In the previous tutorial, we looked at Data Acquisition. Now that we have acquired out data, we will identify it=, that is, we will mark the data in some way, so that we may track each record through our entire data migration. Not only is this beneficial to the mechanics of our migration, it will also become important once we start to look at migration reconciliation and auditing. We will always need to be able to explain where our data came from, and why we did what we did.
Assuming that we have data that is structured by rows and columns, we will add the following, columns to each of our rows. If we have data that is structured differently, we will achieve the same result; but may have to mark the data using a different mechanism. We will discuss this further, in a later article.
dmSourceName String dmRowNumber Integer dmUUID String 36
Our source name is a free-text field that identifies where our data came from. This may identify a database table and column name, a disk file name, a URI, or any other source that our data may come from.
The prefix “dm” simply stands for “Data Migration” and has been added to differentiate data migration columns that have been added during processing, from real data columns, and to avoid name collisions.

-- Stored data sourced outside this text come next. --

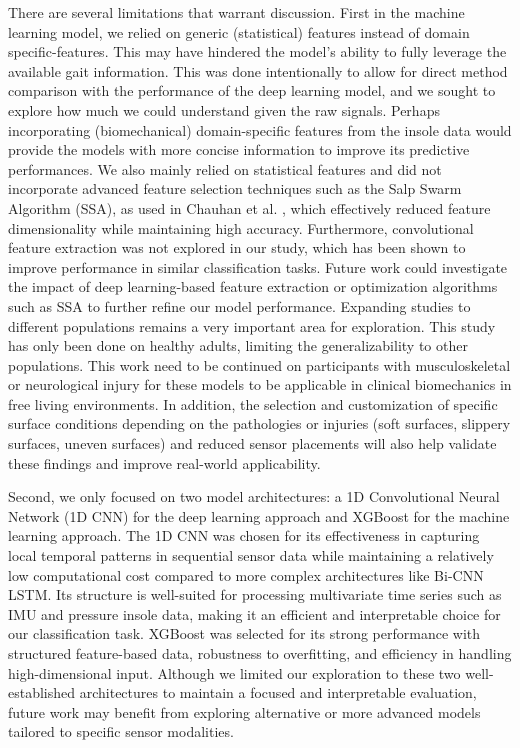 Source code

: \documentclass[sensors,article,submit,pdftex,moreauthors]{Definitions/mdpi}
\begin{document}
There are several limitations that warrant discussion. First in the machine learning model, we relied on generic (statistical) features instead of domain specific-features. This may have hindered the model's ability to fully leverage the available gait information. This was done intentionally to allow for direct method comparison with the performance of the deep learning model, and we sought to explore how much we could understand given the raw signals. Perhaps incorporating (biomechanical) domain-specific features from the insole data would provide the models with more concise information to improve its predictive performances. 
We also mainly relied on statistical features and did not incorporate advanced feature selection techniques such as the Salp Swarm Algorithm (SSA), as used in Chauhan et al. \cite{chauhan2025classifying}, which effectively reduced feature dimensionality while maintaining high accuracy. Furthermore, convolutional feature extraction was not explored in our study, which has been shown to improve performance in similar classification tasks. Future work could investigate the impact of deep learning-based feature extraction or optimization algorithms such as SSA to further refine our model performance.
Expanding studies to different populations remains a very important area for exploration. This study has only been done on healthy adults, limiting the generalizability to other populations. This work need to be continued on participants with musculoskeletal or neurological injury for these models to be applicable in clinical biomechanics in free living environments.
In addition, the selection and customization of specific surface conditions depending on the pathologies or injuries (soft surfaces, slippery surfaces, uneven surfaces) and reduced sensor placements will also help validate these findings and improve real-world applicability.

Second, we only focused on two model architectures: a 1D Convolutional Neural Network (1D CNN) for the deep learning approach and XGBoost for the machine learning approach. The 1D CNN was chosen for its effectiveness in capturing local temporal patterns in sequential sensor data while maintaining a relatively low computational cost compared to more complex architectures like Bi-CNN LSTM. Its structure is well-suited for processing multivariate time series such as IMU and pressure insole data, making it an efficient and interpretable choice for our classification task. XGBoost was selected for its strong performance with structured feature-based data, robustness to overfitting, and efficiency in handling high-dimensional input. Although we limited our exploration to these two well-established architectures to maintain a focused and interpretable evaluation, future work may benefit from exploring alternative or more advanced models tailored to specific sensor modalities.
\end{document}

This is a generated sequence that identifies the row number of the data, within each identified source. If, for example, during Data Acquisition, we have read data from a database table and then stored the data in a locally-hosted disk file, this sequence will identify the line number within this local file.
This is a generated UUID, which uniquely identifies each record throughout our data migration, and any subsequent migrations that we may undertake.
We will generate this UUID using the method routines.FieldHelper.getUUID.